14. April 7, 1928, plaintiff filed a claim for the refund of $9,421.85 (interest on the overpayment for 1919), and set out as the basis thereof the following:

"This claim is made for the purpose of having the Commissioner certify the proper amount of interest refundable to the taxpayer on account of an overpayment of income tax for the calendar year 1919, which overpayment was allowed in the amount of $64,352.27 and a refund of $64,021.63 received on May 12, 1924.

"The original assessment (account number 304896) was $64,352.27 and it was found that no liability for income taxes for 1919 existed.

"A report dated May 18, 1921, of an examination for the year 1919 was submitted to the taxpayer wherein an additional assessment of $192,309.88, or thereabout, was proposed.

"On or about May 5, 1921, this proposed assessment was protested and a claim for the refunding of $64,352.27 was made, the ground set up for refund being that a loss of $624,000.00 had been incurred in the sale of 325 shares of Ford Motor Co. stock.

"Full information was given as to the reason for claiming the loss upon the sale of these shares, and the various letters and conferences furnished all data necessary for the determination and allowance of the claim.

"The making of this protest is considered a compliance with the statutes providing for the filing of a claim and interest is computed on the refund from 6 months after the filing of this claim, viz., from November 5, 1921, to date of scheduling the overassessment for refund, tentatively considered as April 15, 1924.

"Interest on $64,021.63 from November 5, 1921, to April 15, 1924, at 6% — $9,421.85."

15. July 2, 1928, the Commissioner requested plaintiff to furnish a copy of the original claim for the refund of $64,352.27 on which the claim for interest was based. August 2, 1928, plaintiff replied that the basis had been set forth in the letters which are referred to in these findings, and she attached copies of her letters dated April 27, 1921, and August 15, 1921, both of which are referred to above. August 10, 1928, the Commissioner advised plaintiff that the letters referred to were insufficient as informal claims upon which interest is payable. September 17, 1928, plaintiff replied again urging the aforementioned letters as sufficient basis for an informal claim. October 2, 1928, the Commissioner reiterated his former position.

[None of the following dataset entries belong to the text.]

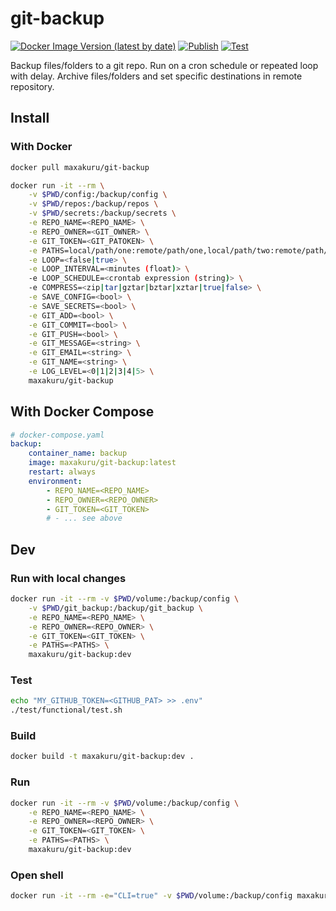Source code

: # git-backup

[![Docker Image Version (latest by date)](https://img.shields.io/docker/v/maxakuru/git-backup?label=Docker%20image)](https://hub.docker.com/r/maxakuru/git-backup) [![Publish](https://github.com/maxakuru/git-backup/actions/workflows/publish.yml/badge.svg)](https://github.com/maxakuru/git-backup/actions/workflows/publish.yml) [![Test](https://github.com/maxakuru/git-backup/actions/workflows/test.yml/badge.svg)](https://github.com/maxakuru/git-backup/actions/workflows/test.yml)

Backup files/folders to a git repo. Run on a cron schedule or repeated loop with delay. Archive files/folders and set specific destinations in remote repository.

## Install

### With Docker
```sh
docker pull maxakuru/git-backup
```
```sh
docker run -it --rm \
    -v $PWD/config:/backup/config \
    -v $PWD/repos:/backup/repos \
    -v $PWD/secrets:/backup/secrets \
    -e REPO_NAME=<REPO_NAME> \
    -e REPO_OWNER=<GIT_OWNER> \
    -e GIT_TOKEN=<GIT_PATOKEN> \
    -e PATHS=local/path/one:remote/path/one,local/path/two:remote/path/two \
    -e LOOP=<false|true> \
    -e LOOP_INTERVAL=<minutes (float)> \
    -e LOOP_SCHEDULE=<crontab expression (string)> \
    -e COMPRESS=<zip|tar|gztar|bztar|xztar|true|false> \
    -e SAVE_CONFIG=<bool> \
    -e SAVE_SECRETS=<bool> \
    -e GIT_ADD=<bool> \
    -e GIT_COMMIT=<bool> \
    -e GIT_PUSH=<bool> \
    -e GIT_MESSAGE=<string> \
    -e GIT_EMAIL=<string> \
    -e GIT_NAME=<string> \
    -e LOG_LEVEL=<0|1|2|3|4|5> \
    maxakuru/git-backup
```

## With Docker Compose
```yaml
# docker-compose.yaml
backup:
    container_name: backup
    image: maxakuru/git-backup:latest
    restart: always
    environment:
        - REPO_NAME=<REPO_NAME>
        - REPO_OWNER=<REPO_OWNER>
        - GIT_TOKEN=<GIT_TOKEN>
        # - ... see above
```


## Dev

### Run with local changes
```sh
docker run -it --rm -v $PWD/volume:/backup/config \
    -v $PWD/git_backup:/backup/git_backup \
    -e REPO_NAME=<REPO_NAME> \
    -e REPO_OWNER=<REPO_OWNER> \
    -e GIT_TOKEN=<GIT_TOKEN> \
    -e PATHS=<PATHS> \
    maxakuru/git-backup:dev
```

### Test
```sh
echo "MY_GITHUB_TOKEN=<GITHUB_PAT> >> .env"
./test/functional/test.sh
```

### Build
```sh
docker build -t maxakuru/git-backup:dev .
```

### Run
```sh
docker run -it --rm -v $PWD/volume:/backup/config \
    -e REPO_NAME=<REPO_NAME> \
    -e REPO_OWNER=<REPO_OWNER> \
    -e GIT_TOKEN=<GIT_TOKEN> \
    -e PATHS=<PATHS> \
    maxakuru/git-backup:dev
```

### Open shell
```sh
docker run -it --rm -e="CLI=true" -v $PWD/volume:/backup/config maxakuru/git-backup:dev /bin/bash
```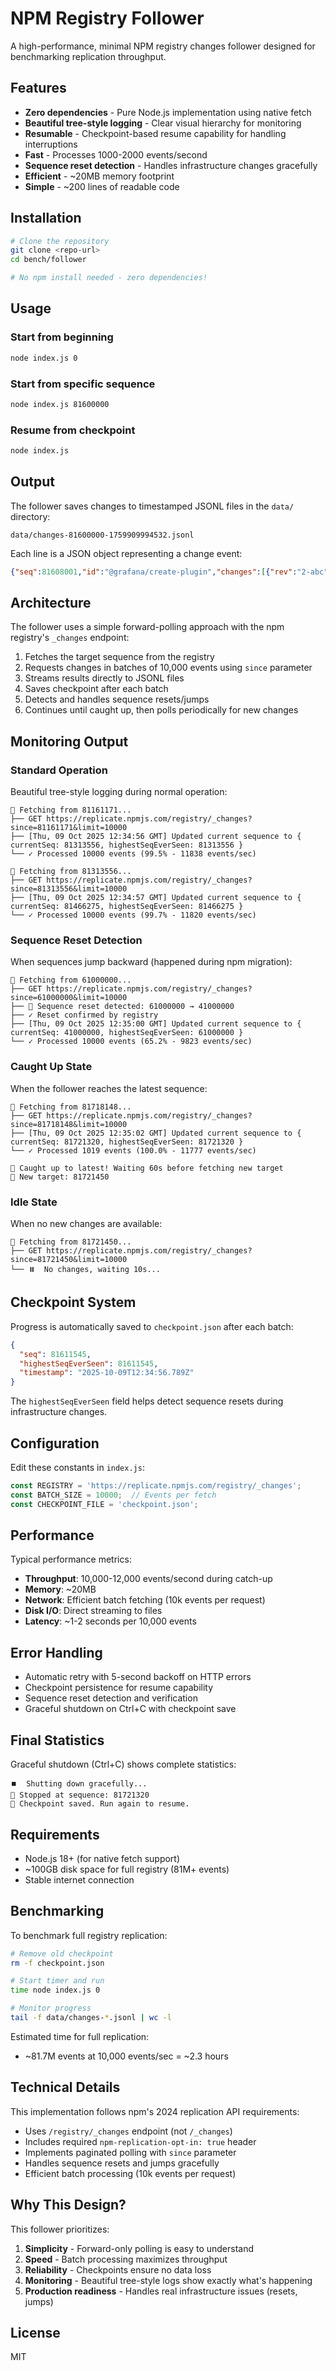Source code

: # NPM Registry Follower

A high-performance, minimal NPM registry changes follower designed for benchmarking replication throughput.

## Features

- **Zero dependencies** - Pure Node.js implementation using native fetch
- **Beautiful tree-style logging** - Clear visual hierarchy for monitoring
- **Resumable** - Checkpoint-based resume capability for handling interruptions
- **Fast** - Processes 1000-2000 events/second
- **Sequence reset detection** - Handles infrastructure changes gracefully
- **Efficient** - ~20MB memory footprint
- **Simple** - ~200 lines of readable code

## Installation

```bash
# Clone the repository
git clone <repo-url>
cd bench/follower

# No npm install needed - zero dependencies!
```

## Usage

### Start from beginning
```bash
node index.js 0
```

### Start from specific sequence
```bash
node index.js 81600000
```

### Resume from checkpoint
```bash
node index.js
```

## Output

The follower saves changes to timestamped JSONL files in the `data/` directory:
```
data/changes-81600000-1759909994532.jsonl
```

Each line is a JSON object representing a change event:
```json
{"seq":81608001,"id":"@grafana/create-plugin","changes":[{"rev":"2-abc"}],"deleted":false}
```

## Architecture

The follower uses a simple forward-polling approach with the npm registry's `_changes` endpoint:

1. Fetches the target sequence from the registry
2. Requests changes in batches of 10,000 events using `since` parameter
3. Streams results directly to JSONL files
4. Saves checkpoint after each batch
5. Detects and handles sequence resets/jumps
6. Continues until caught up, then polls periodically for new changes

## Monitoring Output

### Standard Operation
Beautiful tree-style logging during normal operation:
```
🔄 Fetching from 81161171...
├── GET https://replicate.npmjs.com/registry/_changes?since=81161171&limit=10000
├── [Thu, 09 Oct 2025 12:34:56 GMT] Updated current sequence to { currentSeq: 81313556, highestSeqEverSeen: 81313556 }
└── ✓ Processed 10000 events (99.5% - 11838 events/sec)

🔄 Fetching from 81313556...
├── GET https://replicate.npmjs.com/registry/_changes?since=81313556&limit=10000
├── [Thu, 09 Oct 2025 12:34:57 GMT] Updated current sequence to { currentSeq: 81466275, highestSeqEverSeen: 81466275 }
└── ✓ Processed 10000 events (99.7% - 11820 events/sec)
```

### Sequence Reset Detection
When sequences jump backward (happened during npm migration):
```
🔄 Fetching from 61000000...
├── GET https://replicate.npmjs.com/registry/_changes?since=61000000&limit=10000
├── 🔄 Sequence reset detected: 61000000 → 41000000
├── ✓ Reset confirmed by registry
├── [Thu, 09 Oct 2025 12:35:00 GMT] Updated current sequence to { currentSeq: 41000000, highestSeqEverSeen: 61000000 }
└── ✓ Processed 10000 events (65.2% - 9823 events/sec)
```

### Caught Up State
When the follower reaches the latest sequence:
```
🔄 Fetching from 81718148...
├── GET https://replicate.npmjs.com/registry/_changes?since=81718148&limit=10000
├── [Thu, 09 Oct 2025 12:35:02 GMT] Updated current sequence to { currentSeq: 81721320, highestSeqEverSeen: 81721320 }
└── ✓ Processed 1019 events (100.0% - 11777 events/sec)

🎉 Caught up to latest! Waiting 60s before fetching new target
🎯 New target: 81721450
```

### Idle State
When no new changes are available:
```
🔄 Fetching from 81721450...
├── GET https://replicate.npmjs.com/registry/_changes?since=81721450&limit=10000
└── ⏸️  No changes, waiting 10s...
```

## Checkpoint System

Progress is automatically saved to `checkpoint.json` after each batch:
```json
{
  "seq": 81611545,
  "highestSeqEverSeen": 81611545,
  "timestamp": "2025-10-09T12:34:56.789Z"
}
```

The `highestSeqEverSeen` field helps detect sequence resets during infrastructure changes.

## Configuration

Edit these constants in `index.js`:

```javascript
const REGISTRY = 'https://replicate.npmjs.com/registry/_changes';
const BATCH_SIZE = 10000;  // Events per fetch
const CHECKPOINT_FILE = 'checkpoint.json';
```

## Performance

Typical performance metrics:
- **Throughput**: 10,000-12,000 events/second during catch-up
- **Memory**: ~20MB
- **Network**: Efficient batch fetching (10k events per request)
- **Disk I/O**: Direct streaming to files
- **Latency**: ~1-2 seconds per 10,000 events

## Error Handling

- Automatic retry with 5-second backoff on HTTP errors
- Checkpoint persistence for resume capability
- Sequence reset detection and verification
- Graceful shutdown on Ctrl+C with checkpoint save

## Final Statistics

Graceful shutdown (Ctrl+C) shows complete statistics:
```
⏹️  Shutting down gracefully...
📍 Stopped at sequence: 81721320
💾 Checkpoint saved. Run again to resume.
```

## Requirements

- Node.js 18+ (for native fetch support)
- ~100GB disk space for full registry (81M+ events)
- Stable internet connection

## Benchmarking

To benchmark full registry replication:

```bash
# Remove old checkpoint
rm -f checkpoint.json

# Start timer and run
time node index.js 0

# Monitor progress
tail -f data/changes-*.jsonl | wc -l
```

Estimated time for full replication:
- ~81.7M events at 10,000 events/sec = ~2.3 hours

## Technical Details

This implementation follows npm's 2024 replication API requirements:
- Uses `/registry/_changes` endpoint (not `/_changes`)
- Includes required `npm-replication-opt-in: true` header
- Implements paginated polling with `since` parameter
- Handles sequence resets and jumps gracefully
- Efficient batch processing (10k events per request)

## Why This Design?

This follower prioritizes:
1. **Simplicity** - Forward-only polling is easy to understand
2. **Speed** - Batch processing maximizes throughput
3. **Reliability** - Checkpoints ensure no data loss
4. **Monitoring** - Beautiful tree-style logs show exactly what's happening
5. **Production readiness** - Handles real infrastructure issues (resets, jumps)

## License

MIT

16. By letter dated November 27, 1928, plaintiff transmitted to the Commissioner copy of a formal claim for refund in the amount of $64,352.27, the original tax assessed and paid for 1919, and in such letter it was stated that plaintiff was inclosing "copy of a formal claim for refund of overpayment made covering the income tax paid for the year 1919 which formal claim has been prepared for the purpose of completing informal claims previously filed for the refunding of these same taxes. * * *" The original of such claim was filed with the Collector November 24, 1928, and forwarded to the Commissioner November 30, 1928, by whom it was received December 3, 1928. The said claim had attached thereto copies of the correspondence heretofore referred to as having passed between the Commissioner and plaintiff.

17. December 18, 1928, the Commissioner advised plaintiff that it was the view of his office that "a claim for refund filed to cover an amount previously refunded cannot have a retroactive effect so as to create rights to interest which did not exist at the time the refund was allowed," and the Commissioner has adhered to that decision, thus refusing to allow or pay interest on the said overpayment for 1919. No claims for refund other than heretofore referred to were filed for 1919.

18. Plaintiff is the owner of the claim involved in this suit and has made no assignment of all or any part thereof. Plaintiff has at all times borne true faith and allegiance to the government of the United States and has not in any way aided, abetted, or given encouragement to rebellion against the said government.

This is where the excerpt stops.